### EXERCISE BRIEF
Of the lines below, copy those that hold the word "Gottes".

========================

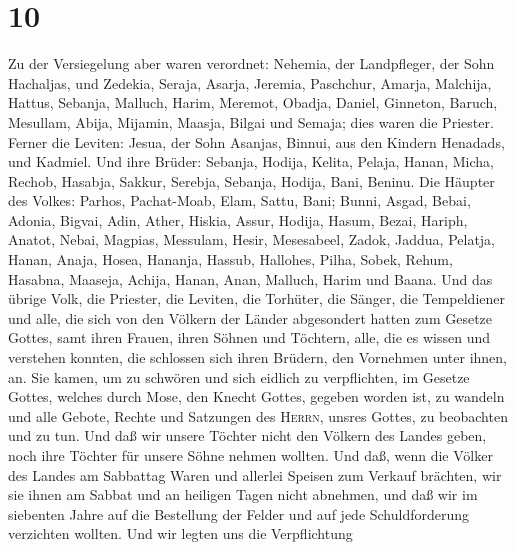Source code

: \hypertarget{section-9}{%
\section{10}\label{section-9}}

 Zu der Versiegelung aber waren verordnet: Nehemia, der
Landpfleger,  der Sohn Hachaljas, und Zedekia, Seraja,
 Asarja, Jeremia, Paschchur, Amarja, 
Malchija, Hattus, Sebanja, Malluch,  Harim, Meremot,
Obadja, Daniel,  Ginneton, Baruch, Mesullam,
 Abija, Mijamin, Maasja, Bilgai und Semaja; 
dies waren die Priester.  Ferner die Leviten: Jesua, der
Sohn Asanjas, Binnui, aus den Kindern Henadads, und Kadmiel.
 Und ihre Brüder: Sebanja, Hodija, Kelita,
 Pelaja, Hanan, Micha,  Rechob, Hasabja,
Sakkur,  Serebja, Sebanja, Hodija, Bani, Beninu.
 Die Häupter des Volkes: Parhos, Pachat-Moab,
 Elam, Sattu, Bani;  Bunni, Asgad, Bebai,
 Adonia, Bigvai, Adin,  Ather, Hiskia,
Assur, Hodija,  Hasum, Bezai, Hariph, 
Anatot, Nebai, Magpias,  Messulam, Hesir, Mesesabeel,
 Zadok, Jaddua, Pelatja,  Hanan, Anaja,
Hosea, Hananja,  Hassub, Hallohes, Pilha, Sobek, Rehum,
 Hasabna, Maaseja,  Achija, Hanan,
 Anan, Malluch, Harim und Baana.  Und das
übrige Volk, die Priester, die Leviten, die Torhüter, die Sänger, die
Tempeldiener und alle, die sich von den Völkern der Länder abgesondert
hatten zum Gesetze Gottes, samt ihren Frauen, ihren Söhnen und Töchtern,
alle, die es wissen und verstehen konnten,  die schlossen
sich ihren Brüdern, den Vornehmen unter ihnen, an. Sie kamen, um zu
schwören und sich eidlich zu verpflichten, im Gesetze Gottes, welches
durch Mose, den Knecht Gottes, gegeben worden ist, zu wandeln und alle
Gebote, Rechte und Satzungen des \textsc{Herrn}, unsres Gottes, zu
beobachten und zu tun.  Und daß wir unsere Töchter nicht
den Völkern des Landes geben, noch ihre Töchter für unsere Söhne nehmen
wollten.  Und daß, wenn die Völker des Landes am
Sabbattag Waren und allerlei Speisen zum Verkauf brächten, wir sie ihnen
am Sabbat und an heiligen Tagen nicht abnehmen, und daß wir im siebenten
Jahre auf die Bestellung der Felder und auf jede Schuldforderung
verzichten wollten.  Und wir legten uns die Verpflichtung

========================

### WRITTEN SOLUTION
hatten zum Gesetze Gottes, samt ihren Frauen, ihren Söhnen und Töchtern,
schwören und sich eidlich zu verpflichten, im Gesetze Gottes, welches
durch Mose, den Knecht Gottes, gegeben worden ist, zu wandeln und alle
Gebote, Rechte und Satzungen des \textsc{Herrn}, unsres Gottes, zu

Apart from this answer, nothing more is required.